> [Exercise objective] Produce an exact copy of the line containing "在他们前方，有着一道瘦长的身" and of every line after it in the material below, ending with the final line.

> [The data]
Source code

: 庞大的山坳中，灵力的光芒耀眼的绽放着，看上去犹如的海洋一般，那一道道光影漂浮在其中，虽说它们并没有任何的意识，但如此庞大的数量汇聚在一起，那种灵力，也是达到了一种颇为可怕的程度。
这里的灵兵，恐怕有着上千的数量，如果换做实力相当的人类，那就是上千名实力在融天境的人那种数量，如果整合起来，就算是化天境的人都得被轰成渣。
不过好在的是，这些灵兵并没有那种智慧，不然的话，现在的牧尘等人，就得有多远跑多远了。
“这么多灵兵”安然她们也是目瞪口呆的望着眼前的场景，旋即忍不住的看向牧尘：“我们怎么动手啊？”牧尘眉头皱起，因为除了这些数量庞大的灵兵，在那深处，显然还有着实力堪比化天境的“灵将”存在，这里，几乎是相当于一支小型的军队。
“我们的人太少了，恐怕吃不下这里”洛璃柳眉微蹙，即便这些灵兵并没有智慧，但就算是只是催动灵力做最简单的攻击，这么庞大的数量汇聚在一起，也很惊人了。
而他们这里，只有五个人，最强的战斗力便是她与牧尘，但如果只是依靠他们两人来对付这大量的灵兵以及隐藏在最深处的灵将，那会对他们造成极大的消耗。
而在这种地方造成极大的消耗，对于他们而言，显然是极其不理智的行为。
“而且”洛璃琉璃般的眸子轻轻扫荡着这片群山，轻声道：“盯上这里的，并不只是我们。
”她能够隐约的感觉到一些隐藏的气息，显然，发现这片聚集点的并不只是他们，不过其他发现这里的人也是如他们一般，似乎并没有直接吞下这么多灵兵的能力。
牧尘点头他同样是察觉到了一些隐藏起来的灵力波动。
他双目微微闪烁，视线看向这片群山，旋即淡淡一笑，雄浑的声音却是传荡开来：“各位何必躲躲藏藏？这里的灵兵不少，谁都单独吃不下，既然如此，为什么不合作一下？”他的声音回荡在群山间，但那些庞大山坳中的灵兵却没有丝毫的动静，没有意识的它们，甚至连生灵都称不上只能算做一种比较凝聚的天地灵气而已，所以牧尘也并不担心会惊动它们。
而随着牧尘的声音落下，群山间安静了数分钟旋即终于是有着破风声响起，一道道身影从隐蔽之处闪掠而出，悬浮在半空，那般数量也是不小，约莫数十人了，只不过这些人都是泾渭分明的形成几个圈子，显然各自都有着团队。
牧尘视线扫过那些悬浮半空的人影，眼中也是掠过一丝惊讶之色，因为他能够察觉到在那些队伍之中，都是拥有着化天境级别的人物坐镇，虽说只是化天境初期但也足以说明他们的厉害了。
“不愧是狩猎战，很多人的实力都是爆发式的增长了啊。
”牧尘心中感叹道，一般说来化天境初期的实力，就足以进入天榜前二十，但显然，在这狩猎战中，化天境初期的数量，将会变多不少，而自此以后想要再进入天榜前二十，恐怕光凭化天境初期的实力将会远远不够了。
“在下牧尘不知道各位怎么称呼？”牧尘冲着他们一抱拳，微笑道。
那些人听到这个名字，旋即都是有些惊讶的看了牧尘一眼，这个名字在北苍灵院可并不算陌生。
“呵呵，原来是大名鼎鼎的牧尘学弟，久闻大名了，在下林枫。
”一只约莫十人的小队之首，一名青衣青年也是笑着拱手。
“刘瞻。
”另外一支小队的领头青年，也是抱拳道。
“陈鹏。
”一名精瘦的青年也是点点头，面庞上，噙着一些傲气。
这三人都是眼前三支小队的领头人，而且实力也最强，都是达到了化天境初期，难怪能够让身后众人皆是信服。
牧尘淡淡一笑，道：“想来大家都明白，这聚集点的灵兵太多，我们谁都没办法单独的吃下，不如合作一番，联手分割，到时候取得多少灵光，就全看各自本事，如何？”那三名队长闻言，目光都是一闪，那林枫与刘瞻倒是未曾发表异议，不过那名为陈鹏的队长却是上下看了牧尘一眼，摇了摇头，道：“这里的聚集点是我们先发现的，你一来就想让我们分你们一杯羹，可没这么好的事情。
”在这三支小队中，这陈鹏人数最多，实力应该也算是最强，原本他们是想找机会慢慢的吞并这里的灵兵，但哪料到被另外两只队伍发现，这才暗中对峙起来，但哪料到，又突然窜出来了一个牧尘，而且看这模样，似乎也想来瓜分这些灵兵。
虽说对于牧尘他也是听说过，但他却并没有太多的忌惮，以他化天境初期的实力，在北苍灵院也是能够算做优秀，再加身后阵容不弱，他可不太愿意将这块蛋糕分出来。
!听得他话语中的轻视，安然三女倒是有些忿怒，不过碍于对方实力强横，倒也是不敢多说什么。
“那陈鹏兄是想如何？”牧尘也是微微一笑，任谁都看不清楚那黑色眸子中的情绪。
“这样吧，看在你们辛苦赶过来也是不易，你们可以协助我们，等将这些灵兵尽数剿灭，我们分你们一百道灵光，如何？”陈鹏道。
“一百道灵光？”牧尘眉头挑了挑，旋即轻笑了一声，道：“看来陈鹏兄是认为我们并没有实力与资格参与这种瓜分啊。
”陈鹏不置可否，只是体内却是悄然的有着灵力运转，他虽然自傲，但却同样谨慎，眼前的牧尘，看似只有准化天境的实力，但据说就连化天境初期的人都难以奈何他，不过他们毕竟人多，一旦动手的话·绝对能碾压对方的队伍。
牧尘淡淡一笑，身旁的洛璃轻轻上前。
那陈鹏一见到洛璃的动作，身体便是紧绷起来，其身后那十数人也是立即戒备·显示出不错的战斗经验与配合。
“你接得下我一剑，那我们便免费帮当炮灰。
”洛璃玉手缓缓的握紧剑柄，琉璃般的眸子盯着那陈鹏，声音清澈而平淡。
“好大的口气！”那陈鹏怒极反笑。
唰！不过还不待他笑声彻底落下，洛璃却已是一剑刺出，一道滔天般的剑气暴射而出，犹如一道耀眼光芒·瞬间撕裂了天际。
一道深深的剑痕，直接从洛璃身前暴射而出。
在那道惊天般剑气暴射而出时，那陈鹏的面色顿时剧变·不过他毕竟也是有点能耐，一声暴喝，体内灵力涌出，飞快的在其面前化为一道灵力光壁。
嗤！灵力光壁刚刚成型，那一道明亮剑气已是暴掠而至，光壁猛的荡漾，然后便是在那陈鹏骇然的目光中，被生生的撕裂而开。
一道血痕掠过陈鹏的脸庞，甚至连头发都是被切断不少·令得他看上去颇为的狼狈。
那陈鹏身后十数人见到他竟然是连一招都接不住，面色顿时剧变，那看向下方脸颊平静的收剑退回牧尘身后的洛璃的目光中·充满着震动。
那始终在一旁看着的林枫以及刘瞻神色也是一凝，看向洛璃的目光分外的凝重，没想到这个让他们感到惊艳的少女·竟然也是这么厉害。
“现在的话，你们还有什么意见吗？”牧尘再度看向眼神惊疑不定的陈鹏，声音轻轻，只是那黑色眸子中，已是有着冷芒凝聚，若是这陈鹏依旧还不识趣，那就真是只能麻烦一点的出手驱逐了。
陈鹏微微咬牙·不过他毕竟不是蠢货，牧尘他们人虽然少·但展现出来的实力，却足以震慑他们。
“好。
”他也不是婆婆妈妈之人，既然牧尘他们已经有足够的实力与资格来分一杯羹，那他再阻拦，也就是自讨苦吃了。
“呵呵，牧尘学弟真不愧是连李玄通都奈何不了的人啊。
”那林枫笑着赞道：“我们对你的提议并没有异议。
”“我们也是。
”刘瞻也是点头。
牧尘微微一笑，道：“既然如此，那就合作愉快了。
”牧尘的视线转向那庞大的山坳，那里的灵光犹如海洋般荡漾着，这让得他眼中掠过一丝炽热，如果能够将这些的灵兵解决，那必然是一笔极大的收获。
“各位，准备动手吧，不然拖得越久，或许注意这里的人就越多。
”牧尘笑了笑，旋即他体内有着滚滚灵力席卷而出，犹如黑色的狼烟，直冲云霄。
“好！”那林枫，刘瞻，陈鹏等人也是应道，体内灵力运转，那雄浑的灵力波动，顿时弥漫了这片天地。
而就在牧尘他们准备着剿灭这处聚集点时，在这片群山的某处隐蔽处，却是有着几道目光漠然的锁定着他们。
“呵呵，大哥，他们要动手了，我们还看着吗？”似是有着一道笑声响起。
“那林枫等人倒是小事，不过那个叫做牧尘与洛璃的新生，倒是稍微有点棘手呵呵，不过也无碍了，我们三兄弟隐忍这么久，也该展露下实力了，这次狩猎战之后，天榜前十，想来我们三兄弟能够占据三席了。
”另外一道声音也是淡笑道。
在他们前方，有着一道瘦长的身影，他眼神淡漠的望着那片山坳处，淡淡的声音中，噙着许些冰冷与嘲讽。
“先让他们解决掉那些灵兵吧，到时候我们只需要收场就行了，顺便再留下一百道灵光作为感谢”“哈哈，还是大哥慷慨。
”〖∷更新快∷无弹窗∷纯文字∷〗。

> [Output of the exercise]
在他们前方，有着一道瘦长的身影，他眼神淡漠的望着那片山坳处，淡淡的声音中，噙着许些冰冷与嘲讽。
“先让他们解决掉那些灵兵吧，到时候我们只需要收场就行了，顺便再留下一百道灵光作为感谢”“哈哈，还是大哥慷慨。
”〖∷更新快∷无弹窗∷纯文字∷〗。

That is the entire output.